Home Notizie VENEZIA E TV: e se la tv fosse già morta?

VENEZIA E TV: e se la tv fosse già morta?

Riprendo il filo sulla Mostra Venezia 67. Andrò, come ho detto. Per vedere cinema e tv, o meglio come la tv abbia influenzato, stia influenzando, il cinema, e viceversa. Faccio solo un titolo per capirci: il film “Millionaire” in cui un ragazzo indiano vince al quiz non perchè conosce le risposte ma perchè le stesse

pubblicato 29 Agosto 2010 aggiornato 5 Settembre 2020 13:17

Riprendo il filo sulla Mostra Venezia 67. Andrò, come ho detto. Per vedere cinema e tv, o meglio come la tv abbia influenzato, stia influenzando, il cinema, e viceversa. Faccio solo un titolo per capirci: il film “Millionaire” in cui un ragazzo indiano vince al quiz non perchè conosce le risposte ma perchè le stesse risposte gli vengono dall’aver vissuto una vita scandita dalla tv, dai suoi personaggi, dai suoi riti.

E’ una metafora, quella del film, che si presta bene a indicare il segreto passaggio dalla vita alla tv e dalla tv alla vita, con il cinema come spettatore o creatore di racconti. Una stagione che sta per finire.

Detto questo, vado al sodo. Alla Mostra sono in programma molti documentari che devono qualcosa, anzi più di un qualcosa, alla tv: “1960” di Gabriele Salvatores; e altri che scaturiscono da una certa vivacità che ancora caratterizza il mondo dei doc, dopo gli exploit di Michael Moore e dai risultati non certo da exploit da noi di “Videocrazy” di Gandini e di “Viva Zapatero” della Guzzanti, questi altri sono “Ma che storia” di Pannone (in occasione dei 150 anni dell’Unità d’Italia) e “Ward 54” di Monica Maggioni, uno speciale della giornalista Rai. L’elenco potrebbe continuare con citazioni di vario tipo. Vedremo come, e quali commenti meritano, nei prossimi giorni.

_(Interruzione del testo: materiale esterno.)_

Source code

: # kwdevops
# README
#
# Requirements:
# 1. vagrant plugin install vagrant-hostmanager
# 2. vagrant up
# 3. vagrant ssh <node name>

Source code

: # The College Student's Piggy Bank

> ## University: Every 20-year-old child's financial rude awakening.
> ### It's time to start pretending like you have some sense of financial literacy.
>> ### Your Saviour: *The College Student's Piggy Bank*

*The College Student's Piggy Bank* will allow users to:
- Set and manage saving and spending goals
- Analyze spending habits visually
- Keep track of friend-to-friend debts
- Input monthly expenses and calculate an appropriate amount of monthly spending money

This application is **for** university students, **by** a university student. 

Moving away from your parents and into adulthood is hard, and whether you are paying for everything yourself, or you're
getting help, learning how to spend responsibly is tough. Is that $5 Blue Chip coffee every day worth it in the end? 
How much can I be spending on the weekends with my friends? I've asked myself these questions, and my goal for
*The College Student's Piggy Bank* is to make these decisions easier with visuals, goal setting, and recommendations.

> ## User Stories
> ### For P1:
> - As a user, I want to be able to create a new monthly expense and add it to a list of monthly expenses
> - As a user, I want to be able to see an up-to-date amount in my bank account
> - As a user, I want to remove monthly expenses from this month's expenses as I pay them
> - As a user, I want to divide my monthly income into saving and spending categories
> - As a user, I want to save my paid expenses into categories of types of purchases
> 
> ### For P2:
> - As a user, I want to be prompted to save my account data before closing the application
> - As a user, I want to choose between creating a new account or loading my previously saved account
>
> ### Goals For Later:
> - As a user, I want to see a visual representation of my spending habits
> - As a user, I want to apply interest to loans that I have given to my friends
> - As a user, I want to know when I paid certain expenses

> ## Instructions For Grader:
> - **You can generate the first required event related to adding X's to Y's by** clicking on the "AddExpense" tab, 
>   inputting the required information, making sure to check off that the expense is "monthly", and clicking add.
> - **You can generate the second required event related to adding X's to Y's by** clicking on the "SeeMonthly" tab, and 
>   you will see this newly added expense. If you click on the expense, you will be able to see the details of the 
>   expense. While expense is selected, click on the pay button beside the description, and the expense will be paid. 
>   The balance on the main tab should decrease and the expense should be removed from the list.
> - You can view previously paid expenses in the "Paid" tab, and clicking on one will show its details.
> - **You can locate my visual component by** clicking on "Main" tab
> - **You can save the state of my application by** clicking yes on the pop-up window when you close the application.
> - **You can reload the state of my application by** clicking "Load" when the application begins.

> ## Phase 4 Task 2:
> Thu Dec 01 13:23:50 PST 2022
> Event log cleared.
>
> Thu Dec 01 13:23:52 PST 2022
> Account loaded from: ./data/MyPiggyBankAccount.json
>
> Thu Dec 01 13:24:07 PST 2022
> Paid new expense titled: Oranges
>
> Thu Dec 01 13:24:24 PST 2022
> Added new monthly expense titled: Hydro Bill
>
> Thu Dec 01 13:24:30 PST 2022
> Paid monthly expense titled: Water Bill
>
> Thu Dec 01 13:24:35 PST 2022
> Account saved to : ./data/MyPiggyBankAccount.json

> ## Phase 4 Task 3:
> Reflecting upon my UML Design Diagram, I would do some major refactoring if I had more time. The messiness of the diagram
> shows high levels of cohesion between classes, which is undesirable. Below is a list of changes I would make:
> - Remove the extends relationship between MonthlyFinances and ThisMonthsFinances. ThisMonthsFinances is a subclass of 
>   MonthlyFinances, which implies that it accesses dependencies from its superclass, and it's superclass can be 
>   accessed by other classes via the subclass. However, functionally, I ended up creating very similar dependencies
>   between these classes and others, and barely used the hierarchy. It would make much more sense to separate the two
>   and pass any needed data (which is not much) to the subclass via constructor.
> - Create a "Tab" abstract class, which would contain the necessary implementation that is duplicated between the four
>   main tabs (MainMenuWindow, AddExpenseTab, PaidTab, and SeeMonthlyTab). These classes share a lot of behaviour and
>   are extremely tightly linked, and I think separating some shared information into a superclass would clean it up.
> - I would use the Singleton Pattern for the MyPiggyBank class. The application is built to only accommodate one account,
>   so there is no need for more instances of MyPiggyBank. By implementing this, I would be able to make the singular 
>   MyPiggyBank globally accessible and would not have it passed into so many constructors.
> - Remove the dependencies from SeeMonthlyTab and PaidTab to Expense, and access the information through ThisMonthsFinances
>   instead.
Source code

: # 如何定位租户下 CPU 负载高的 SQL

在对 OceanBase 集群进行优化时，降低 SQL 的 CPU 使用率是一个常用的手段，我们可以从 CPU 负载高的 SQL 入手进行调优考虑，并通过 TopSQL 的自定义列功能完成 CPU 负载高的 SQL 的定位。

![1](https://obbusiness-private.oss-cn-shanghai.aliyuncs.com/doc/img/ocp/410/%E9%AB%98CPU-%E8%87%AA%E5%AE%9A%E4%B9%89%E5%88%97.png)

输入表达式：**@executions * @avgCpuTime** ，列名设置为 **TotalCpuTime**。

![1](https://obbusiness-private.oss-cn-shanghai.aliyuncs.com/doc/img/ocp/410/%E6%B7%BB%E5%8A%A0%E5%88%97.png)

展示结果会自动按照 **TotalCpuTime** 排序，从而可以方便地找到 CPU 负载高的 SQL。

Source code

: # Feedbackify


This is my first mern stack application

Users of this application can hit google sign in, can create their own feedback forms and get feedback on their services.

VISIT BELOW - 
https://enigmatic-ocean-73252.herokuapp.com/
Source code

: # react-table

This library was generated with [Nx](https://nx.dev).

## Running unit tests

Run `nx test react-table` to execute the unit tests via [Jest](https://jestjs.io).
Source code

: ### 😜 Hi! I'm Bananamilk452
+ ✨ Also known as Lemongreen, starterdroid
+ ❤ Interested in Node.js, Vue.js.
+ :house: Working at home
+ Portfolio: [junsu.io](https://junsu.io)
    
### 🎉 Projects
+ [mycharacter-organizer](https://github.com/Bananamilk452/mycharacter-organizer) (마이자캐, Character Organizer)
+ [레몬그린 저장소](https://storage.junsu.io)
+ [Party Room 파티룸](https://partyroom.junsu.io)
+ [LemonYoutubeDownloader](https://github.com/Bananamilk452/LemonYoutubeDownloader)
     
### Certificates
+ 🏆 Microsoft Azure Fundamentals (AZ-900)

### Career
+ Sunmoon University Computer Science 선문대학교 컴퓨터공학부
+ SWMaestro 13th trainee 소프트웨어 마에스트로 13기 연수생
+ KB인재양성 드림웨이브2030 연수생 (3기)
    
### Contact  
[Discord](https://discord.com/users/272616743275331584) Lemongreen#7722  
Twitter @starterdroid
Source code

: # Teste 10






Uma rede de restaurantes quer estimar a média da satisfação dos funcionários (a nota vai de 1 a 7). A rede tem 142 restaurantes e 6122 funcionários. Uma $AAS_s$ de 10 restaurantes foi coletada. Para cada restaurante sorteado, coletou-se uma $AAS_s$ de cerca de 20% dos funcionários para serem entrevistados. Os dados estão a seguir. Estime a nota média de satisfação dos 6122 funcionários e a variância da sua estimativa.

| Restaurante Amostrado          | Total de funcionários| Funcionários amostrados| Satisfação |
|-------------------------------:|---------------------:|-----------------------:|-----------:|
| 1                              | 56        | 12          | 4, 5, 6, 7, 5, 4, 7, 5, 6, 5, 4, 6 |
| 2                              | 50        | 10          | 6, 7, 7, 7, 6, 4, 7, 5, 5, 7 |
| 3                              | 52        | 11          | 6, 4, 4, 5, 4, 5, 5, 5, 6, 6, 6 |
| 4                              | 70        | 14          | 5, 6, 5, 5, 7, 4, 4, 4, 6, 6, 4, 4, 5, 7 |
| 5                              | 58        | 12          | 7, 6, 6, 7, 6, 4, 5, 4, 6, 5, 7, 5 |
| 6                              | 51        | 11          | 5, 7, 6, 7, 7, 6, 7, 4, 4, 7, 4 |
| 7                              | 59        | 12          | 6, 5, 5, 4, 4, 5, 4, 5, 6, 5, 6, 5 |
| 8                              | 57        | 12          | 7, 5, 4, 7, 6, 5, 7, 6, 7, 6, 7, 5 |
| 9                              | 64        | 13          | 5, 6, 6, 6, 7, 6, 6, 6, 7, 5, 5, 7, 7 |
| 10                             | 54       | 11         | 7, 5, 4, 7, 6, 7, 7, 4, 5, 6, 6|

Due cose mi stanno sulla punta della lingua. Il fatto che da anni la Mostra fa avvicinamenti, lenti, cauti, spesso orientati dalle centrali televisive, verso i documentari e la televisione non fiction. Prova di una scarsa fiducia. Eppure, come si ricorderà, Jean Luc Godard ebbe a dire anni fa che la televisione è “quella parte di cinema che si chiama televisione”, cito a memoria. Ecco. Non ho alcuna prova, ma sono certo, che i selezionatori della Mostra non guardano le televisioni, e fanno bene nella maggioranza dei casi. Ma se non guardano cosa sanno e come scelgono i documentari? suggerimenti o soffiate di amici? raccomandazioni? interventi dall’alto o dal basso del politichese dei massmedia? risvegli da un colpo al cerchio (il cinema) e alla botte (la tv gonfia di roba)? Mi piacerebbe avere una risposta. Non arriverà. Ricomincerò con le domande, queste e altre…
La seconda cosa riguarda il modo con cui si presenta, si discute, si commenta la tv nei blog ma anche nei giornali. Una rassegnazione collettiva. Una rinuncia massiccia alla ricerca di spunti e magari di opinioni circostanziate, solo ininfluenti colpi spillo, grandi o piccole isterie contro quella che guadagna troppo o quello che sgomita o non sgomita, chissà, per andare a remare il nulla a Sanremo. Un chiasso silenzioso. Rumori di fondo. Viltà, forse. Ricorso all’insulto. Sfottò a più non posso. Botte e risposte de paura. Furie. Ammiccamenti.
Sono atteggiamenti che riguardano i commentatori anche quelli ufficiali, quelli con nome e cognome sulla targa di ottone nei maggiori giornali, persino Grasso da bulimico degli attacchi e delle malignità si inginocchia nell’anoressia del tirare campare, almeno a fine mese. Ma, del resto, cosa dovrebbe accadere se la, le televisioni si stanno stendendo nella lunga bara che dalla generaliste passando ai satelliti e al digitale. De profundis.
E noi? Alziamo gli occhi al cielo, dove anche l’etere indossa corone di fiori e nelle nuvole zoccolano le antenne superstiti in attesa delle pompe che non ci sono più, e sono solo funebri. Six feet under. E tre o tremila metri sopra il cielo.